• [Task to complete]:
Although the records include pictures, the copy should not; write out exactly the lines from the first through the line with "- Artis: Johann".

• [Data section]:
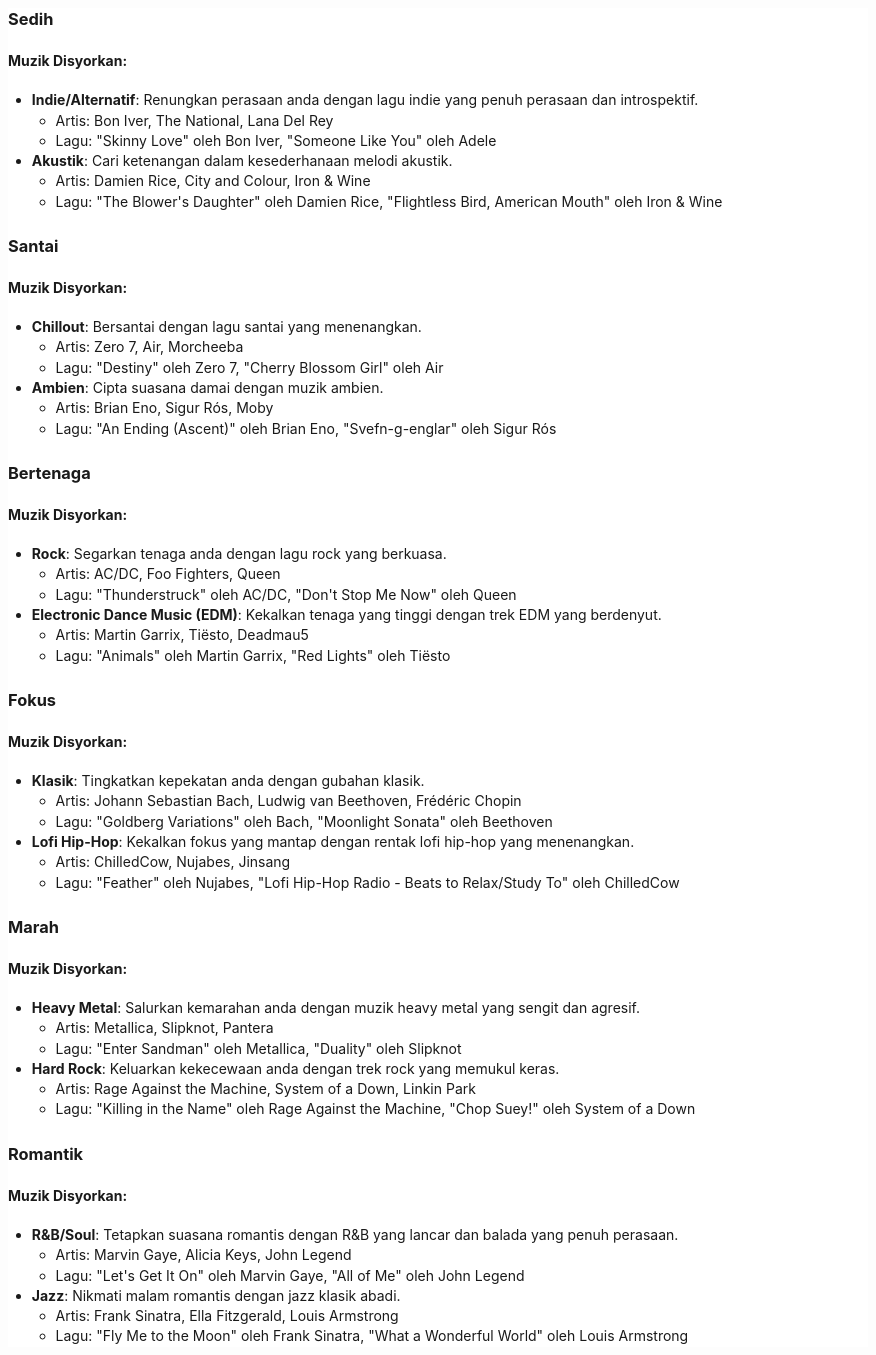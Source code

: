 ### Sedih
#### Muzik Disyorkan:
- **Indie/Alternatif**: Renungkan perasaan anda dengan lagu indie yang penuh perasaan dan introspektif.
  - Artis: Bon Iver, The National, Lana Del Rey
  - Lagu: "Skinny Love" oleh Bon Iver, "Someone Like You" oleh Adele
- **Akustik**: Cari ketenangan dalam kesederhanaan melodi akustik.
  - Artis: Damien Rice, City and Colour, Iron & Wine
  - Lagu: "The Blower's Daughter" oleh Damien Rice, "Flightless Bird, American Mouth" oleh Iron & Wine

### Santai
#### Muzik Disyorkan:
- **Chillout**: Bersantai dengan lagu santai yang menenangkan.
  - Artis: Zero 7, Air, Morcheeba
  - Lagu: "Destiny" oleh Zero 7, "Cherry Blossom Girl" oleh Air
- **Ambien**: Cipta suasana damai dengan muzik ambien.
  - Artis: Brian Eno, Sigur Rós, Moby
  - Lagu: "An Ending (Ascent)" oleh Brian Eno, "Svefn-g-englar" oleh Sigur Rós

### Bertenaga
#### Muzik Disyorkan:
- **Rock**: Segarkan tenaga anda dengan lagu rock yang berkuasa.
  - Artis: AC/DC, Foo Fighters, Queen
  - Lagu: "Thunderstruck" oleh AC/DC, "Don't Stop Me Now" oleh Queen
- **Electronic Dance Music (EDM)**: Kekalkan tenaga yang tinggi dengan trek EDM yang berdenyut.
  - Artis: Martin Garrix, Tiësto, Deadmau5
  - Lagu: "Animals" oleh Martin Garrix, "Red Lights" oleh Tiësto

### Fokus
#### Muzik Disyorkan:
- **Klasik**: Tingkatkan kepekatan anda dengan gubahan klasik.
  - Artis: Johann Sebastian Bach, Ludwig van Beethoven, Frédéric Chopin
  - Lagu: "Goldberg Variations" oleh Bach, "Moonlight Sonata" oleh Beethoven
- **Lofi Hip-Hop**: Kekalkan fokus yang mantap dengan rentak lofi hip-hop yang menenangkan.
  - Artis: ChilledCow, Nujabes, Jinsang
  - Lagu: "Feather" oleh Nujabes, "Lofi Hip-Hop Radio - Beats to Relax/Study To" oleh ChilledCow

### Marah
#### Muzik Disyorkan:
- **Heavy Metal**: Salurkan kemarahan anda dengan muzik heavy metal yang sengit dan agresif.
  - Artis: Metallica, Slipknot, Pantera
  - Lagu: "Enter Sandman" oleh Metallica, "Duality" oleh Slipknot
- **Hard Rock**: Keluarkan kekecewaan anda dengan trek rock yang memukul keras.
  - Artis: Rage Against the Machine, System of a Down, Linkin Park
  - Lagu: "Killing in the Name" oleh Rage Against the Machine, "Chop Suey!" oleh System of a Down

### Romantik
#### Muzik Disyorkan:
- **R&B/Soul**: Tetapkan suasana romantis dengan R&B yang lancar dan balada yang penuh perasaan.
  - Artis: Marvin Gaye, Alicia Keys, John Legend
  - Lagu: "Let's Get It On" oleh Marvin Gaye, "All of Me" oleh John Legend
- **Jazz**: Nikmati malam romantis dengan jazz klasik abadi.
  - Artis: Frank Sinatra, Ella Fitzgerald, Louis Armstrong
  - Lagu: "Fly Me to the Moon" oleh Frank Sinatra, "What a Wonderful World" oleh Louis Armstrong
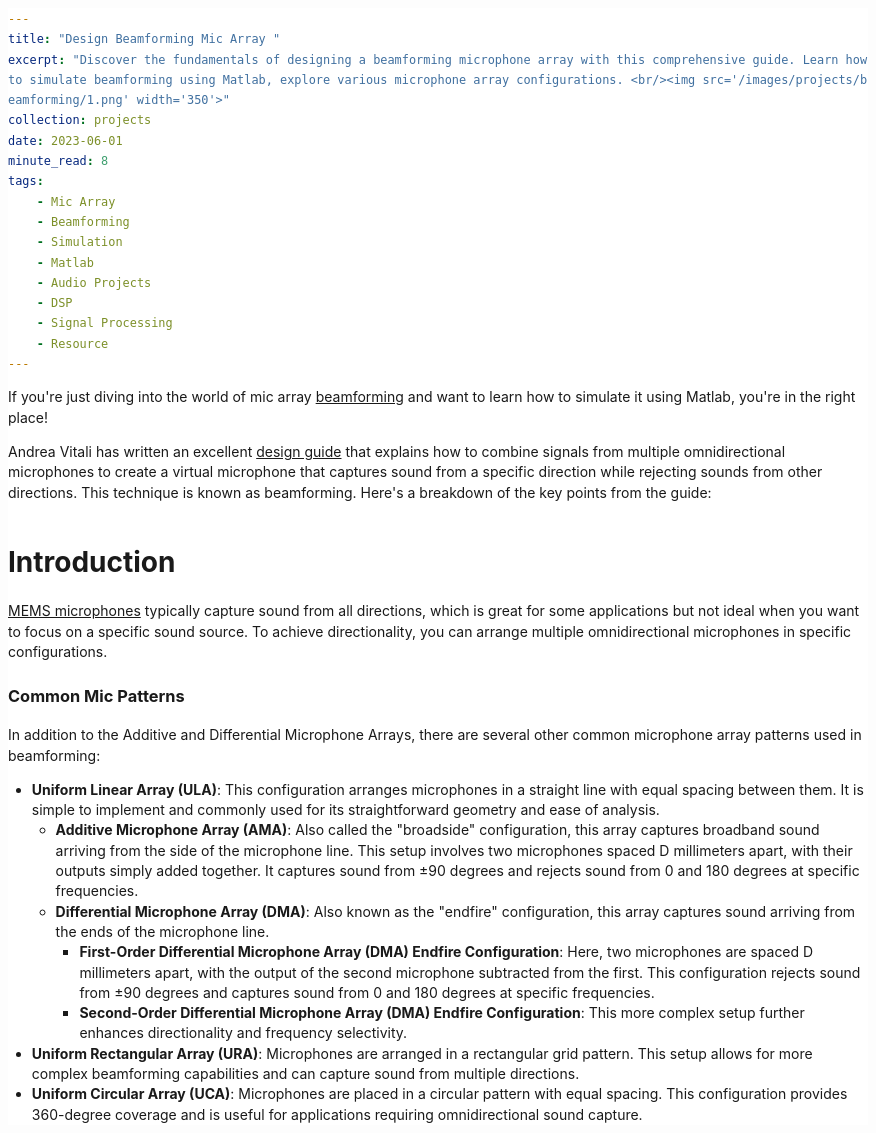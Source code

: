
 ```yaml
---
title: "Design Beamforming Mic Array "
excerpt: "Discover the fundamentals of designing a beamforming microphone array with this comprehensive guide. Learn how to simulate beamforming using Matlab, explore various microphone array configurations. <br/><img src='/images/projects/beamforming/1.png' width='350'>"
collection: projects
date: 2023-06-01
minute_read: 8
tags:
    - Mic Array 
    - Beamforming
    - Simulation
    - Matlab
    - Audio Projects
    - DSP
    - Signal Processing
    - Resource
---
```


If you're just diving into the world of mic array [beamforming](https://en.wikipedia.org/wiki/Beamforming) and want to learn how to simulate it using Matlab, you're in the right place! 


Andrea Vitali has written an excellent [design guide]((https://www.st.com/resource/en/application_note/an4426-digital-mems-microphones-in-beamforming-applications-stmicroelectronics.pdf)) that explains how to combine signals from multiple omnidirectional microphones to create a virtual microphone that captures sound from a specific direction while rejecting sounds from other directions. This technique is known as beamforming. Here's a breakdown of the key points from the guide:

# Introduction
[MEMS microphones](https://www.st.com/en/mems-and-sensors/mems-microphones.html) typically capture sound from all directions, which is great for some applications but not ideal when you want to focus on a specific sound source. To achieve directionality, you can arrange multiple omnidirectional microphones in specific configurations. 



### Common Mic Patterns
In addition to the Additive and Differential Microphone Arrays, there are several other common microphone array patterns used in beamforming:

- **Uniform Linear Array (ULA)**: This configuration arranges microphones in a straight line with equal spacing between them. It is simple to implement and commonly used for its straightforward geometry and ease of analysis.
  - **Additive Microphone Array (AMA)**: Also called the "broadside" configuration, this array captures broadband sound arriving from the side of the microphone line. This setup involves two microphones spaced D millimeters apart, with their outputs simply added together. It captures sound from ±90 degrees and rejects sound from 0 and 180 degrees at specific frequencies.
  - **Differential Microphone Array (DMA)**: Also known as the "endfire" configuration, this array captures sound arriving from the ends of the microphone line.
    - **First-Order Differential Microphone Array (DMA) Endfire Configuration**: Here, two microphones are spaced D millimeters apart, with the output of the second microphone subtracted from the first. This configuration rejects sound from ±90 degrees and captures sound from 0 and 180 degrees at specific frequencies.
    - **Second-Order Differential Microphone Array (DMA) Endfire Configuration**: This more complex setup further enhances directionality and frequency selectivity.
- **Uniform Rectangular Array (URA)**: Microphones are arranged in a rectangular grid pattern. This setup allows for more complex beamforming capabilities and can capture sound from multiple directions.
- **Uniform Circular Array (UCA)**: Microphones are placed in a circular pattern with equal spacing. This configuration provides 360-degree coverage and is useful for applications requiring omnidirectional sound capture.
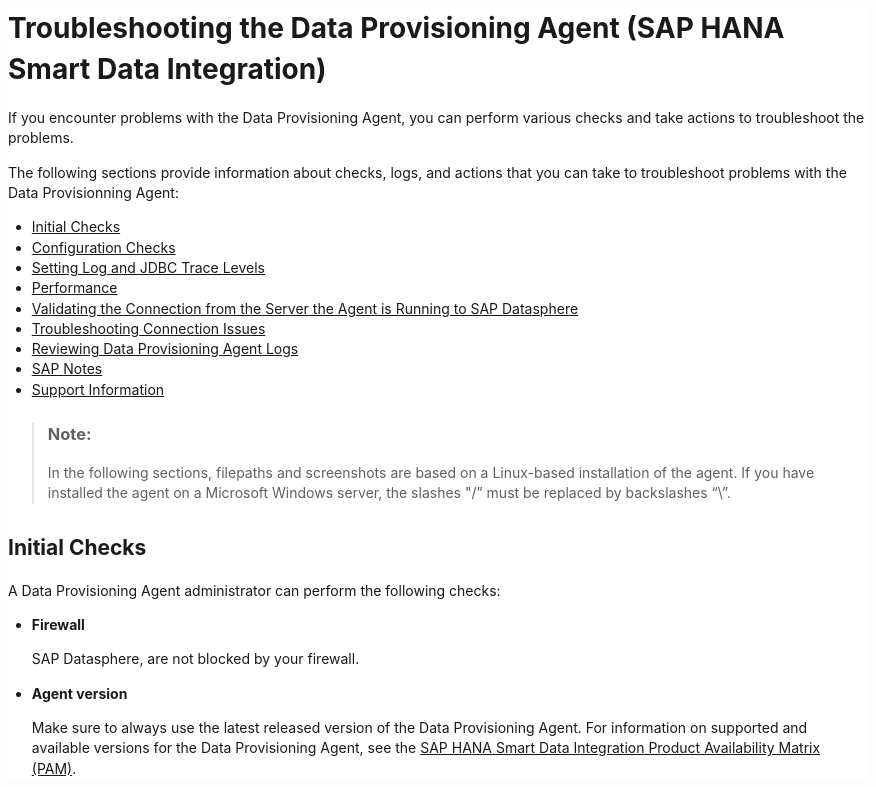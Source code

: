 

<link rel="stylesheet" type="text/css" href="css/sap-icons.css"/>

# Troubleshooting the Data Provisioning Agent \(SAP HANA Smart Data Integration\)

If you encounter problems with the Data Provisioning Agent, you can perform various checks and take actions to troubleshoot the problems.

The following sections provide information about checks, logs, and actions that you can take to troubleshoot problems with the Data Provisionning Agent:

-   [Initial Checks](troubleshooting-the-data-provisioning-agent-sap-hana-smart-data-integration-2d35405.md#loio2d354053fa84499191794f68de8b752f__section_initial_checks)
-   [Configuration Checks](troubleshooting-the-data-provisioning-agent-sap-hana-smart-data-integration-2d35405.md#loio2d354053fa84499191794f68de8b752f__section_configuration_checks)
-   [Setting Log and JDBC Trace Levels](troubleshooting-the-data-provisioning-agent-sap-hana-smart-data-integration-2d35405.md#loio2d354053fa84499191794f68de8b752f__section_logs_traces)
-   [Performance](troubleshooting-the-data-provisioning-agent-sap-hana-smart-data-integration-2d35405.md#loio2d354053fa84499191794f68de8b752f__section_performance)
-   [Validating the Connection from the Server the Agent is Running to SAP Datasphere](troubleshooting-the-data-provisioning-agent-sap-hana-smart-data-integration-2d35405.md#loio2d354053fa84499191794f68de8b752f__section_validation)
-   [Troubleshooting Connection Issues](troubleshooting-the-data-provisioning-agent-sap-hana-smart-data-integration-2d35405.md#loio2d354053fa84499191794f68de8b752f__section_troubleshooting)
-   [Reviewing Data Provisioning Agent Logs](troubleshooting-the-data-provisioning-agent-sap-hana-smart-data-integration-2d35405.md#loio2d354053fa84499191794f68de8b752f__section_review_logs)
-   [SAP Notes](troubleshooting-the-data-provisioning-agent-sap-hana-smart-data-integration-2d35405.md#loio2d354053fa84499191794f68de8b752f__section_sap_notes)
-   [Support Information](troubleshooting-the-data-provisioning-agent-sap-hana-smart-data-integration-2d35405.md#loio2d354053fa84499191794f68de8b752f__section_support)

> ### Note:  
> In the following sections, filepaths and screenshots are based on a Linux-based installation of the agent. If you have installed the agent on a Microsoft Windows server, the slashes "/” must be replaced by backslashes “\\”.



<a name="loio2d354053fa84499191794f68de8b752f__section_initial_checks"/>

## Initial Checks

A Data Provisioning Agent administrator can perform the following checks:

-   **Firewall**

    SAP Datasphere, are not blocked by your firewall.

-   **Agent version**

    Make sure to always use the latest released version of the Data Provisioning Agent. For information on supported and available versions for the Data Provisioning Agent, see the [SAP HANA Smart Data Integration Product Availability Matrix \(PAM\)](https://support.sap.com/content/dam/launchpad/en_us/pam/pam-essentials/TIP/PAM_HANA_SDI_2_0.pdf).
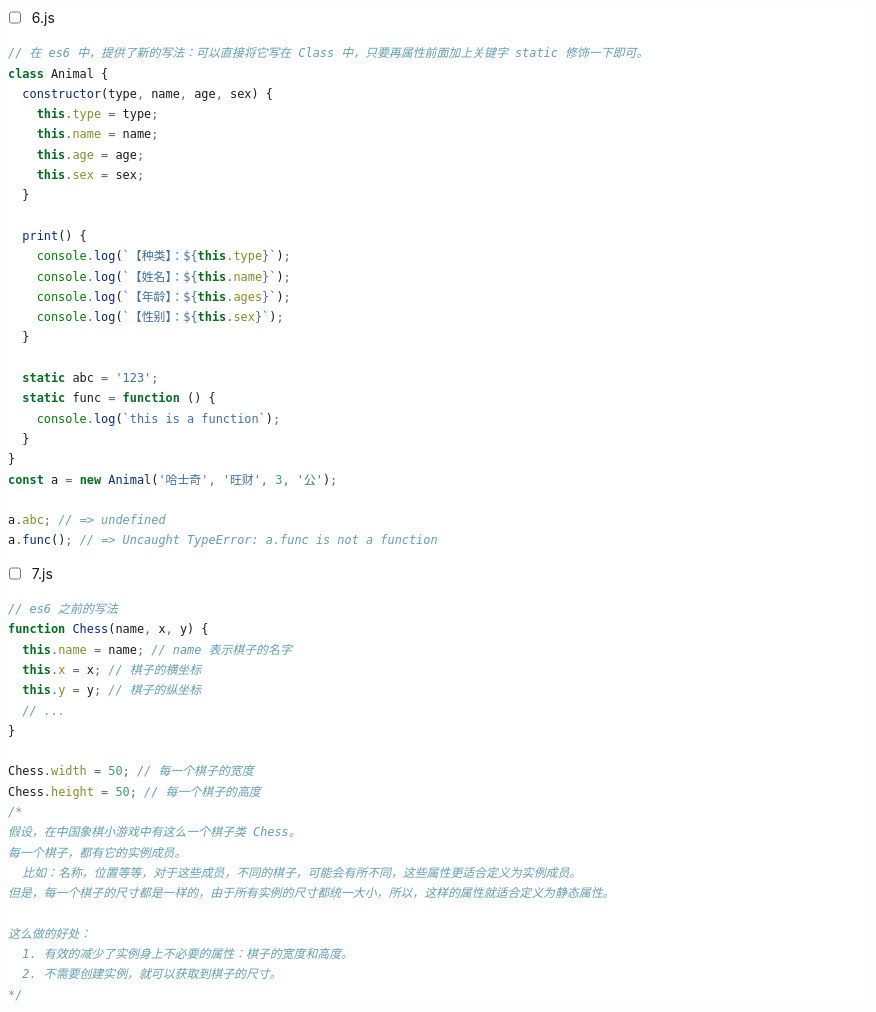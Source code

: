 - [ ] 6.js

```js
// 在 es6 中，提供了新的写法：可以直接将它写在 Class 中，只要再属性前面加上关键字 static 修饰一下即可。
class Animal {
  constructor(type, name, age, sex) {
    this.type = type;
    this.name = name;
    this.age = age;
    this.sex = sex;
  }

  print() {
    console.log(`【种类】：${this.type}`);
    console.log(`【姓名】：${this.name}`);
    console.log(`【年龄】：${this.ages}`);
    console.log(`【性别】：${this.sex}`);
  }

  static abc = '123';
  static func = function () {
    console.log(`this is a function`);
  }
}
const a = new Animal('哈士奇', '旺财', 3, '公');

a.abc; // => undefined
a.func(); // => Uncaught TypeError: a.func is not a function
```

- [ ] 7.js

```js
// es6 之前的写法
function Chess(name, x, y) {
  this.name = name; // name 表示棋子的名字
  this.x = x; // 棋子的横坐标
  this.y = y; // 棋子的纵坐标
  // ...
}

Chess.width = 50; // 每一个棋子的宽度
Chess.height = 50; // 每一个棋子的高度
/*
假设，在中国象棋小游戏中有这么一个棋子类 Chess。
每一个棋子，都有它的实例成员。
  比如：名称，位置等等，对于这些成员，不同的棋子，可能会有所不同，这些属性更适合定义为实例成员。
但是，每一个棋子的尺寸都是一样的，由于所有实例的尺寸都统一大小，所以，这样的属性就适合定义为静态属性。

这么做的好处：
  1. 有效的减少了实例身上不必要的属性：棋子的宽度和高度。
  2. 不需要创建实例，就可以获取到棋子的尺寸。
*/
```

• [Exercise result]:
Source code

: ### Sedih
#### Muzik Disyorkan:
- **Indie/Alternatif**: Renungkan perasaan anda dengan lagu indie yang penuh perasaan dan introspektif.
  - Artis: Bon Iver, The National, Lana Del Rey
  - Lagu: "Skinny Love" oleh Bon Iver, "Someone Like You" oleh Adele
- **Akustik**: Cari ketenangan dalam kesederhanaan melodi akustik.
  - Artis: Damien Rice, City and Colour, Iron & Wine
  - Lagu: "The Blower's Daughter" oleh Damien Rice, "Flightless Bird, American Mouth" oleh Iron & Wine

### Santai
#### Muzik Disyorkan:
- **Chillout**: Bersantai dengan lagu santai yang menenangkan.
  - Artis: Zero 7, Air, Morcheeba
  - Lagu: "Destiny" oleh Zero 7, "Cherry Blossom Girl" oleh Air
- **Ambien**: Cipta suasana damai dengan muzik ambien.
  - Artis: Brian Eno, Sigur Rós, Moby
  - Lagu: "An Ending (Ascent)" oleh Brian Eno, "Svefn-g-englar" oleh Sigur Rós

### Bertenaga
#### Muzik Disyorkan:
- **Rock**: Segarkan tenaga anda dengan lagu rock yang berkuasa.
  - Artis: AC/DC, Foo Fighters, Queen
  - Lagu: "Thunderstruck" oleh AC/DC, "Don't Stop Me Now" oleh Queen
- **Electronic Dance Music (EDM)**: Kekalkan tenaga yang tinggi dengan trek EDM yang berdenyut.
  - Artis: Martin Garrix, Tiësto, Deadmau5
  - Lagu: "Animals" oleh Martin Garrix, "Red Lights" oleh Tiësto

### Fokus
#### Muzik Disyorkan:
- **Klasik**: Tingkatkan kepekatan anda dengan gubahan klasik.
  - Artis: Johann Sebastian Bach, Ludwig van Beethoven, Frédéric Chopin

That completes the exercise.